Assignment:
In the entries below, which lines run from the one containing "number among the retransmission" to the one containing "i.e. excludes those retransmission NR PDCP PDUs."? Copy exactly those lines, ends included, and no others.

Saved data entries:

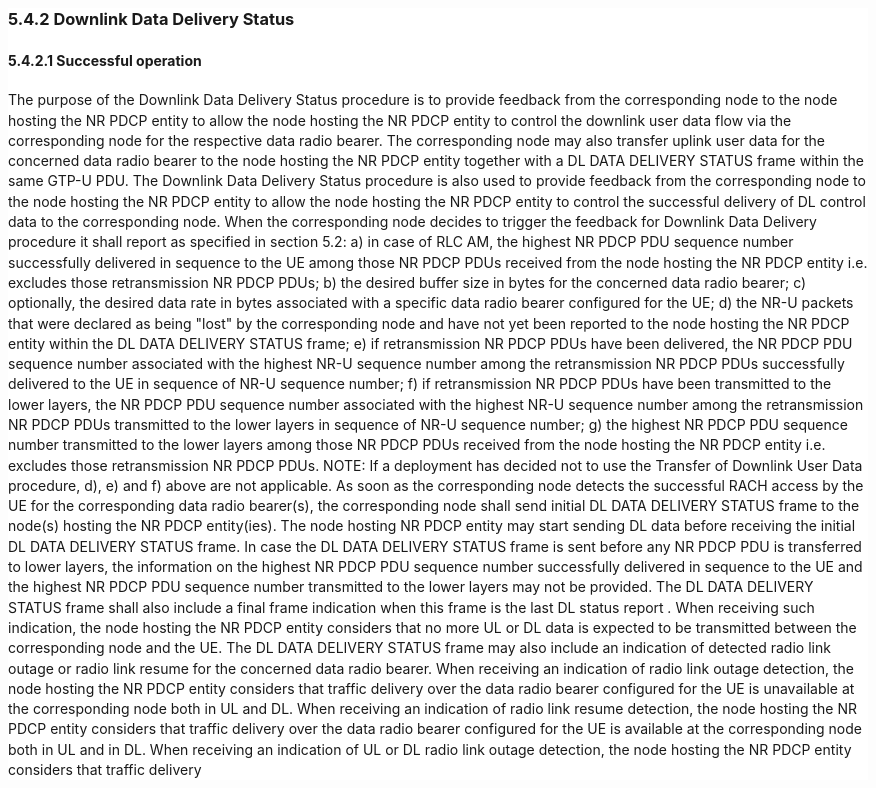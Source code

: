 ### 5.4.2 Downlink Data Delivery Status
#### 5.4.2.1 Successful operation
The purpose of the Downlink Data Delivery Status procedure is to provide
feedback from the corresponding node to the node hosting the NR PDCP entity to
allow the node hosting the NR PDCP entity to control the downlink user data
flow via the corresponding node for the respective data radio bearer. The
corresponding node may also transfer uplink user data for the concerned data
radio bearer to the node hosting the NR PDCP entity together with a DL DATA
DELIVERY STATUS frame within the same GTP-U PDU.
The Downlink Data Delivery Status procedure is also used to provide feedback
from the corresponding node to the node hosting the NR PDCP entity to allow
the node hosting the NR PDCP entity to control the successful delivery of DL
control data to the corresponding node.
When the corresponding node decides to trigger the feedback for Downlink Data
Delivery procedure it shall report as specified in section 5.2:
a) in case of RLC AM, the highest NR PDCP PDU sequence number successfully
delivered in sequence to the UE among those NR PDCP PDUs received from the
node hosting the NR PDCP entity i.e. excludes those retransmission NR PDCP
PDUs;
b) the desired buffer size in bytes for the concerned data radio bearer;
c) optionally, the desired data rate in bytes associated with a specific data
radio bearer configured for the UE;
d) the NR-U packets that were declared as being \"lost\" by the corresponding
node and have not yet been reported to the node hosting the NR PDCP entity
within the DL DATA DELIVERY STATUS frame;
e) if retransmission NR PDCP PDUs have been delivered, the NR PDCP PDU
sequence number associated with the highest NR-U sequence number among the
retransmission NR PDCP PDUs successfully delivered to the UE in sequence of
NR-U sequence number;
f) if retransmission NR PDCP PDUs have been transmitted to the lower layers,
the NR PDCP PDU sequence number associated with the highest NR-U sequence
number among the retransmission NR PDCP PDUs transmitted to the lower layers
in sequence of NR-U sequence number;
g) the highest NR PDCP PDU sequence number transmitted to the lower layers
among those NR PDCP PDUs received from the node hosting the NR PDCP entity
i.e. excludes those retransmission NR PDCP PDUs.
NOTE: If a deployment has decided not to use the Transfer of Downlink User
Data procedure, d), e) and f) above are not applicable.
As soon as the corresponding node detects the successful RACH access by the UE
for the corresponding data radio bearer(s), the corresponding node shall send
initial DL DATA DELIVERY STATUS frame to the node(s) hosting the NR PDCP
entity(ies). The node hosting NR PDCP entity may start sending DL data before
receiving the initial DL DATA DELIVERY STATUS frame. In case the DL DATA
DELIVERY STATUS frame is sent before any NR PDCP PDU is transferred to lower
layers, the information on the highest NR PDCP PDU sequence number
successfully delivered in sequence to the UE and the highest NR PDCP PDU
sequence number transmitted to the lower layers may not be provided.
The DL DATA DELIVERY STATUS frame shall also include a final frame indication
when this frame is the last DL status report _._ When receiving such
indication, the node hosting the NR PDCP entity considers that no more UL or
DL data is expected to be transmitted between the corresponding node and the
UE.
The DL DATA DELIVERY STATUS frame may also include an indication of detected
radio link outage or radio link resume for the concerned data radio bearer.
When receiving an indication of radio link outage detection, the node hosting
the NR PDCP entity considers that traffic delivery over the data radio bearer
configured for the UE is unavailable at the corresponding node both in UL and
DL. When receiving an indication of radio link resume detection, the node
hosting the NR PDCP entity considers that traffic delivery over the data radio
bearer configured for the UE is available at the corresponding node both in UL
and in DL. When receiving an indication of UL or DL radio link outage
detection, the node hosting the NR PDCP entity considers that traffic delivery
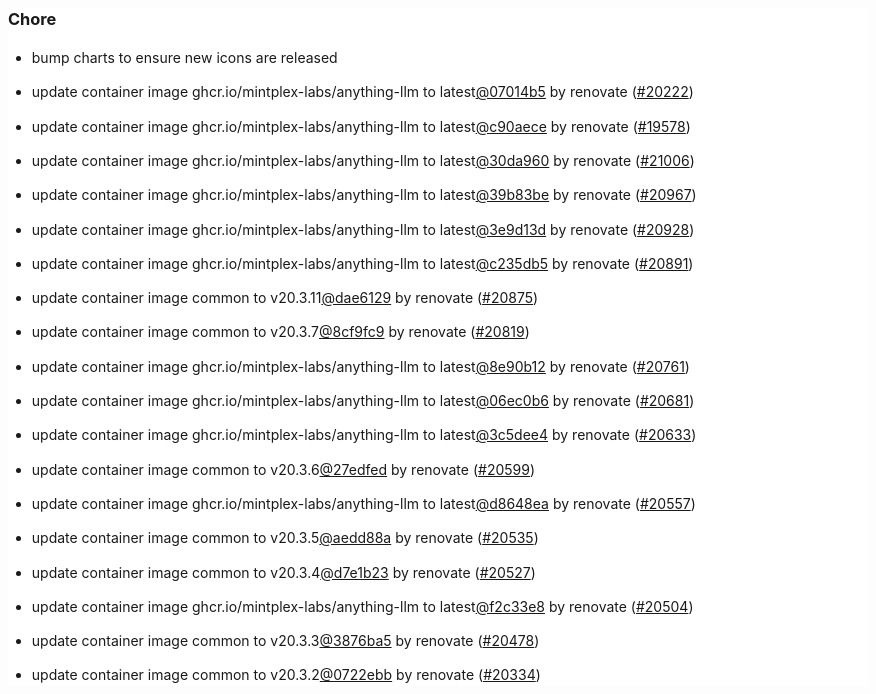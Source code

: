 ### Chore



- bump charts to ensure new icons are released

- update container image ghcr.io/mintplex-labs/anything-llm to latest[@07014b5](https://github.com/07014b5) by renovate ([#20222](https://github.com/truecharts/charts/issues/20222))

- update container image ghcr.io/mintplex-labs/anything-llm to latest[@c90aece](https://github.com/c90aece) by renovate ([#19578](https://github.com/truecharts/charts/issues/19578))

- update container image ghcr.io/mintplex-labs/anything-llm to latest[@30da960](https://github.com/30da960) by renovate ([#21006](https://github.com/truecharts/charts/issues/21006))

- update container image ghcr.io/mintplex-labs/anything-llm to latest[@39b83be](https://github.com/39b83be) by renovate ([#20967](https://github.com/truecharts/charts/issues/20967))

- update container image ghcr.io/mintplex-labs/anything-llm to latest[@3e9d13d](https://github.com/3e9d13d) by renovate ([#20928](https://github.com/truecharts/charts/issues/20928))

- update container image ghcr.io/mintplex-labs/anything-llm to latest[@c235db5](https://github.com/c235db5) by renovate ([#20891](https://github.com/truecharts/charts/issues/20891))

- update container image common to v20.3.11[@dae6129](https://github.com/dae6129) by renovate ([#20875](https://github.com/truecharts/charts/issues/20875))

- update container image common to v20.3.7[@8cf9fc9](https://github.com/8cf9fc9) by renovate ([#20819](https://github.com/truecharts/charts/issues/20819))

- update container image ghcr.io/mintplex-labs/anything-llm to latest[@8e90b12](https://github.com/8e90b12) by renovate ([#20761](https://github.com/truecharts/charts/issues/20761))

- update container image ghcr.io/mintplex-labs/anything-llm to latest[@06ec0b6](https://github.com/06ec0b6) by renovate ([#20681](https://github.com/truecharts/charts/issues/20681))

- update container image ghcr.io/mintplex-labs/anything-llm to latest[@3c5dee4](https://github.com/3c5dee4) by renovate ([#20633](https://github.com/truecharts/charts/issues/20633))

- update container image common to v20.3.6[@27edfed](https://github.com/27edfed) by renovate ([#20599](https://github.com/truecharts/charts/issues/20599))

- update container image ghcr.io/mintplex-labs/anything-llm to latest[@d8648ea](https://github.com/d8648ea) by renovate ([#20557](https://github.com/truecharts/charts/issues/20557))

- update container image common to v20.3.5[@aedd88a](https://github.com/aedd88a) by renovate ([#20535](https://github.com/truecharts/charts/issues/20535))

- update container image common to v20.3.4[@d7e1b23](https://github.com/d7e1b23) by renovate ([#20527](https://github.com/truecharts/charts/issues/20527))

- update container image ghcr.io/mintplex-labs/anything-llm to latest[@f2c33e8](https://github.com/f2c33e8) by renovate ([#20504](https://github.com/truecharts/charts/issues/20504))

- update container image common to v20.3.3[@3876ba5](https://github.com/3876ba5) by renovate ([#20478](https://github.com/truecharts/charts/issues/20478))

- update container image common to v20.3.2[@0722ebb](https://github.com/0722ebb) by renovate ([#20334](https://github.com/truecharts/charts/issues/20334))
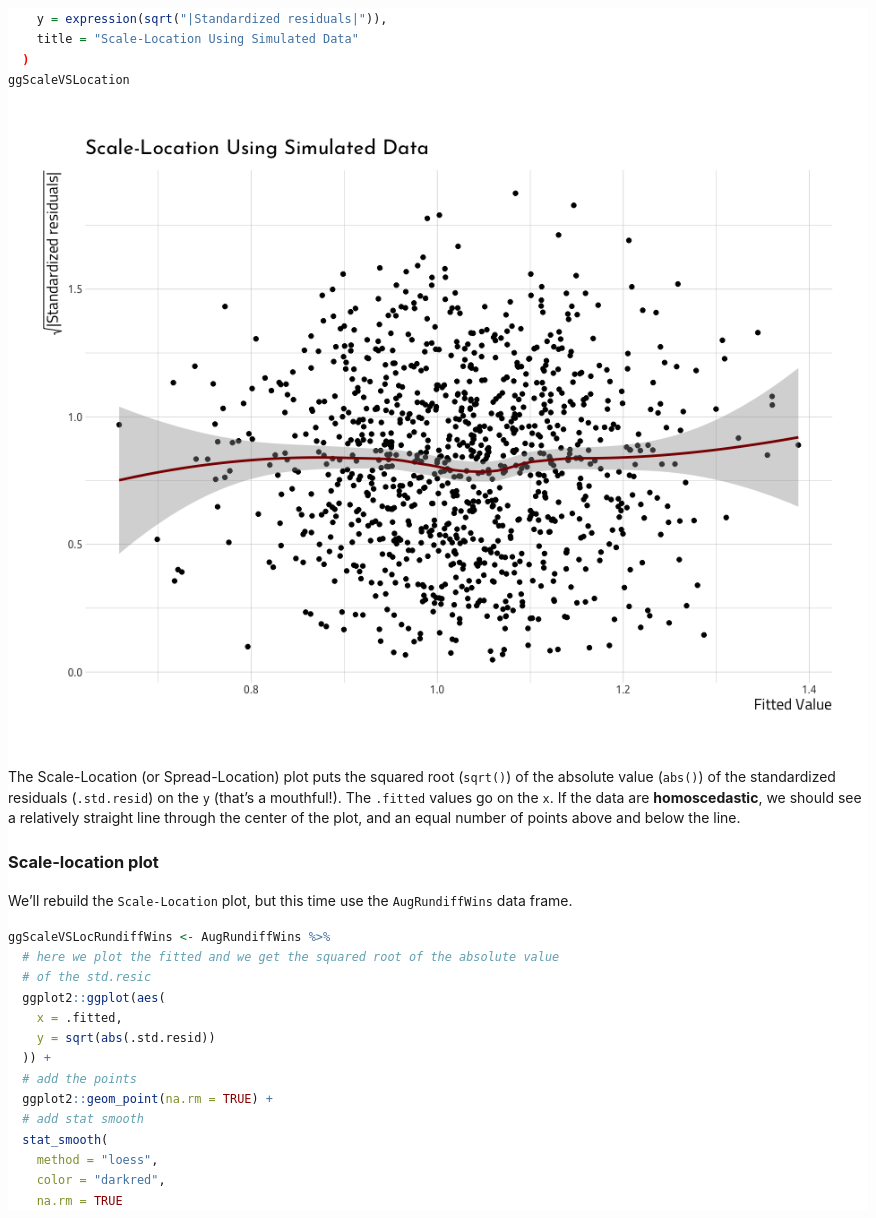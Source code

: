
 ```r
    y = expression(sqrt("|Standardized residuals|")),
    title = "Scale-Location Using Simulated Data"
  )
ggScaleVSLocation
```

![](figs/ggScaleVSLocation-1.png)

The Scale-Location (or Spread-Location) plot puts the squared root (`sqrt()`) of the absolute value (`abs()`) of the standardized residuals (`.std.resid`) on the `y` (that’s a mouthful\!). The `.fitted` values go on the `x`. If the data are **homoscedastic**, we should see a relatively straight line through the center of the plot, and an equal number of points above and below the line.

### Scale-location plot

We’ll rebuild the `Scale-Location` plot, but this time use the `AugRundiffWins` data frame.

```r
ggScaleVSLocRundiffWins <- AugRundiffWins %>%
  # here we plot the fitted and we get the squared root of the absolute value
  # of the std.resic
  ggplot2::ggplot(aes(
    x = .fitted,
    y = sqrt(abs(.std.resid))
  )) +
  # add the points
  ggplot2::geom_point(na.rm = TRUE) +
  # add stat smooth
  stat_smooth(
    method = "loess",
    color = "darkred",
    na.rm = TRUE
```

Written response:
number among the retransmission NR PDCP PDUs transmitted to the lower layers
in sequence of NR-U sequence number;
g) the highest NR PDCP PDU sequence number transmitted to the lower layers
among those NR PDCP PDUs received from the node hosting the NR PDCP entity
i.e. excludes those retransmission NR PDCP PDUs.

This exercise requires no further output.